About this exercise. In how many lines of the records does "Luana" appear? Answer with one number.

Available records.
■ ■ ■ ■ ■
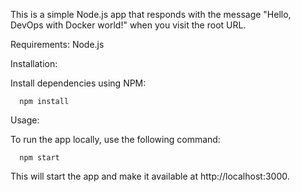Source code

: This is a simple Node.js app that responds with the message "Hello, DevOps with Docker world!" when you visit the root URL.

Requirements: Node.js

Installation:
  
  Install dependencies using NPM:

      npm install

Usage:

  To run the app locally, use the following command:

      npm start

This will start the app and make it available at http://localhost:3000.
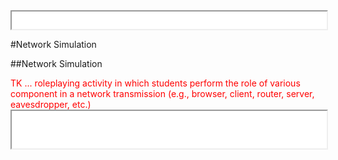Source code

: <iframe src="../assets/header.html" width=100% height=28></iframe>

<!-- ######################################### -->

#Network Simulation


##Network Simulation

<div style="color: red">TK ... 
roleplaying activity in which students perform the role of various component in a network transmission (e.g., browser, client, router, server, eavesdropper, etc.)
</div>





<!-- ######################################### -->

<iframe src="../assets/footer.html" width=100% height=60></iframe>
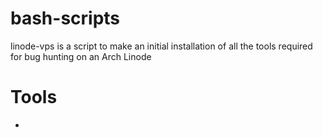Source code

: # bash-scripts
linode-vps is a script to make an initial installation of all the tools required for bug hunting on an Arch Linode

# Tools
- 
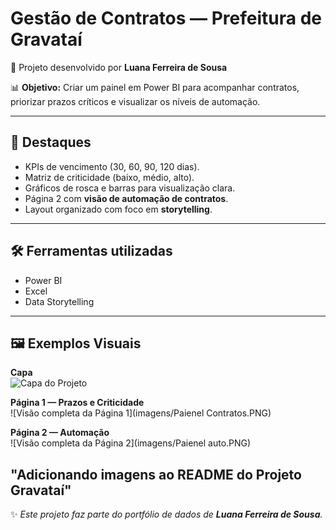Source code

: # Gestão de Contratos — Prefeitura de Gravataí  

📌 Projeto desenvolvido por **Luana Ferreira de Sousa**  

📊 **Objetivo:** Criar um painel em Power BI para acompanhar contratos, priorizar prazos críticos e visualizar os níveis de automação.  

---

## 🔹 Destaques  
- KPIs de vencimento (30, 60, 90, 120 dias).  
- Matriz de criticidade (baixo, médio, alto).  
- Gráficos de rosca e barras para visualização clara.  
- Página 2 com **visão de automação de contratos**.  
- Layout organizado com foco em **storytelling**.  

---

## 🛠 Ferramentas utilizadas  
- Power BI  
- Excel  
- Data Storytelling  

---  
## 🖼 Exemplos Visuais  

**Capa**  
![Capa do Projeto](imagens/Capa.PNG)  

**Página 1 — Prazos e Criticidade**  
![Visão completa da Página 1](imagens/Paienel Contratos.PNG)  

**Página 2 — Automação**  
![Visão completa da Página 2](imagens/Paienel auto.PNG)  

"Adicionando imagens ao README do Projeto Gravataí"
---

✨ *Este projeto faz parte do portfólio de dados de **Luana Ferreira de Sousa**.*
■ ■ ■ ■ ■
Answer space. 2